Unfortunately there no such ranking available. However you can use the advance member search and look at members in a particular range of ratings and then sort them.
For other interesting stats — you can checkout the Algorithm Record Book: https://www.topcoder.com/tc?module=Static&d1=statistics&d2=recordbook_home
Gentle Reminder: Round begins in 4 hours :)

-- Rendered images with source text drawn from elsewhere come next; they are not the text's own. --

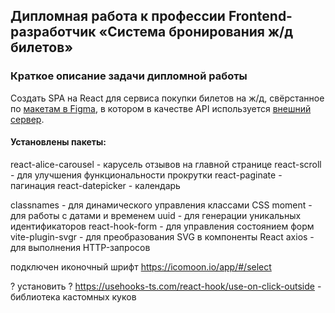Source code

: ## Дипломная работа к профессии Frontend-разработчик «Система бронирования ж/д билетов»

### Краткое описание задачи дипломной работы

Создать SPA на React для сервиса покупки билетов на ж/д, свёрстанное по [макетам в Figma](https://www.figma.com/file/7981GjEsjSpBUKolk4xFoT/%D0%97%D0%B0%D0%BA%D0%B0%D0%B7-%D0%B1%D0%B8%D0%BB%D0%B5%D1%82%D0%BE%D0%B2?node-id=0%3A1), в котором в качестве API используется [внешний сервер](https://students.netoservices.ru/fe-diplom/).

#### Установлены пакеты:

react-alice-carousel - карусель отзывов на главной странице
react-scroll - для улучшения функциональности прокрутки
react-paginate - пагинация
react-datepicker - календарь

classnames - для динамического управления классами CSS
moment - для работы с датами и временем
uuid - для генерации уникальных идентификаторов
react-hook-form - для управления состоянием форм
vite-plugin-svgr - для преобразования SVG в компоненты React
axios - для выполнения HTTP-запросов

подключен иконочный шрифт
https://icomoon.io/app/#/select



? установить ?
https://usehooks-ts.com/react-hook/use-on-click-outside - библиотека кастомных куков
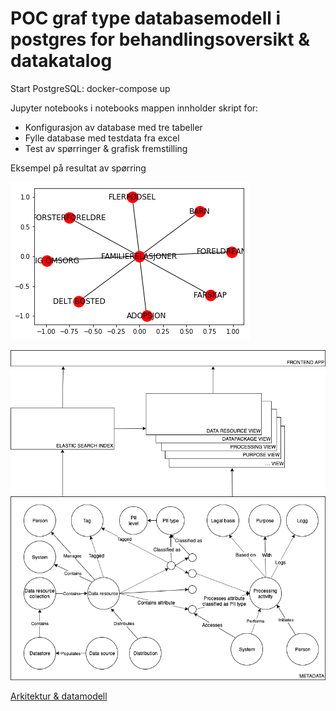 # POC graf type databasemodell i postgres for behandlingsoversikt & datakatalog

Start PostgreSQL: docker-compose up

Jupyter notebooks i notebooks mappen innholder skript for: 

- Konfigurasjon av database med tre tabeller
- Fylle database med testdata fra excel
- Test av spørringer & grafisk fremstilling

Eksempel på resultat av spørring

![category -> concept](https://github.com/navikt/data-catalog-graph/blob/master/docs/category_concept_example.png)

![datamodell skisse](https://github.com/navikt/data-catalog-graph/blob/master/docs/metadata_v1-Overview.png)


[Arkitektur & datamodell](https://drive.google.com/file/d/1vUTrJ6hxzTYY2P9A_lPSswjMxwi7k8As/view?usp=sharing)







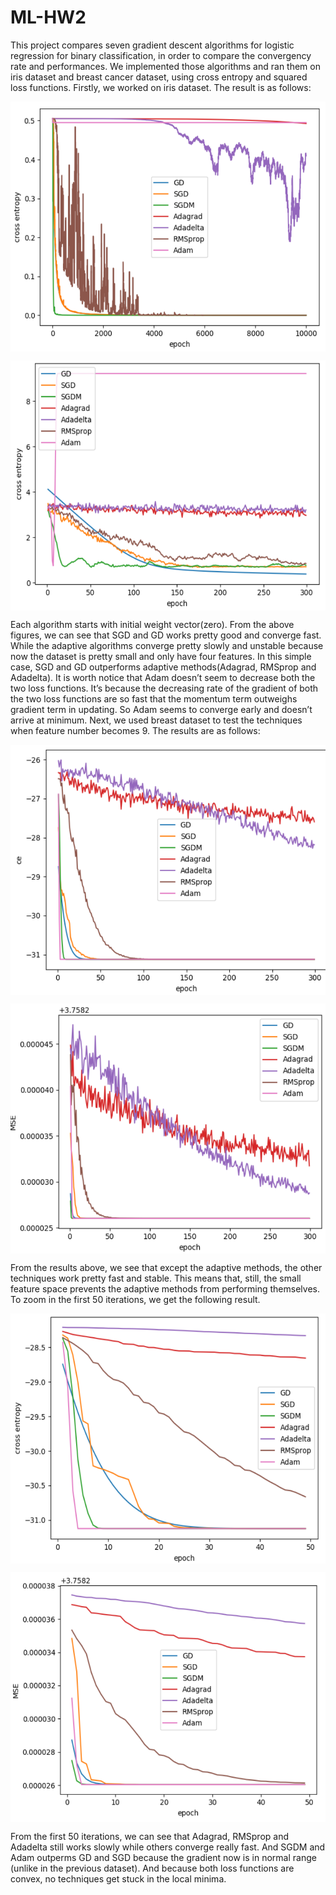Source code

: # ML-HW2
This project compares seven gradient descent algorithms for logistic regression for binary classification, in order to compare the convergency rate and performances.
We implemented those algorithms and ran them on iris dataset and breast cancer dataset, using cross entropy and squared loss functions. Firstly, we worked on iris dataset.
The result is as follows:

<a href="url"><img src="https://github.com/Hermionee/Gradient-Descent/blob/master/figures/iris_mse.jpg" align="center" height="400" width="550" ></a>

<a href="url"><img src="https://github.com/Hermionee/Gradient-Descent/blob/master/figures/iris_ce.png" align="center" height="400" width="550" ></a>

Each algorithm starts with initial weight vector(zero). From the above figures, we can see that SGD and GD works pretty good and converge fast. While the adaptive algorithms converge pretty slowly and unstable because now the dataset is pretty small and only have four features. In this simple case, SGD and GD outperforms adaptive methods(Adagrad, RMSprop and Adadelta). It is worth notice that Adam doesn’t seem to decrease both the two loss functions. It’s because the decreasing rate of the gradient of both the two loss functions are so fast that the momentum term outweighs gradient term in updating. So Adam seems to converge early and doesn’t arrive at minimum. Next, we used breast dataset to test the techniques when feature number becomes 9. The results are as follows:

<a href="url"><img src="https://github.com/Hermionee/Gradient-Descent/blob/master/figures/breast_ce.png" align="center" height="400" width="550" ></a>

<a href="url"><img src="https://github.com/Hermionee/Gradient-Descent/blob/master/figures/breast_mse.png" align="center" height="400" width="550" ></a>

From the results above, we see that except the adaptive methods, the other techniques work pretty fast and stable. This means that, still, the small feature space prevents the adaptive methods from performing themselves. To zoom in the first 50 iterations, we get the following result.

<a href="url"><img src="https://github.com/Hermionee/Gradient-Descent/blob/master/figures/breast_50_ce.png" align="center" height="400" width="550" ></a>

<a href="url"><img src="https://github.com/Hermionee/Gradient-Descent/blob/master/figures/breast_50_mse.png" align="center" height="400" width="550" ></a>

From the first 50 iterations, we can see that Adagrad, RMSprop and Adadelta still works slowly while others converge really fast. And SGDM and Adam outperms GD and SGD because the gradient now is in normal range (unlike in the previous dataset). And because both loss functions are convex, no techniques get stuck in the local minima.
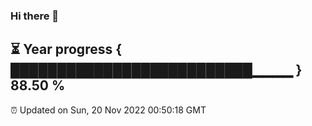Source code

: ### Hi there 👋
⏳ Year progress { ██████████████████████████▁▁▁▁ } 88.50 %
---
⏰ Updated on Sun, 20 Nov 2022 00:50:18 GMT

If problems are hard to come by -- maybe incentivize the problem writing a little bit more. If the budgets are a problem, then maybe introduce a tipping system where after the contest people may tip the writer for a good problem. A lot of us might want to reward good writers to keep the good problems keep coming.
I think it's more on the platform limitation that discourages people to write problems for TC.
Topcoder pays maybe best among all the platforms. But their software is bad :|
I was the setter for div1. 450 and 900
Consider a bipartite graph. Left side has one fake vertex and n vertices one for each shirt. Similarly, for right side. Connect source to a mid vertex with capacity k and cost 0. For each $$$i$$$, connect mid to shirt $$$i$$$ on left with capacity $$$1$$$ and cost -shirtValue[i]. Connect mid to fake shirt vertex with capacity infinity, cost 0. Repeat symmetrically on the right side. For each deal (i, j) connect shirt_i to jeans_j with capacity 1, cost 0. Connect shirt_i to fake jeans with capacity 1, cost 0. Connect fake shirt to jeans_j with capacity 1, cost 0. Finally, connect fake jeans and fake shirt with capacity infinity, cost 0.
Return negative of min cost max flow. Why does this work?
If for some deal both the shirt and jeans haven't been purchased already, route a unit flow from source -> mid -> shirt_i -> jeans_j -> sink. If the jeans has been purchased before but the shirt hasn't, route a path from source -> mid -> shirt_i -> fake jeans -> sink. If the shirt has been purchased before but the jeans hasn't, route a path from source -> mid -> fake shirt -> jeans_j -> sink. If both have been purchased before, route a path from source -> mid -> fake_shirt -> fake_jeans -> sink.
Note that we can actually get a faster solution by replacing negative edges (-x by MAX — x).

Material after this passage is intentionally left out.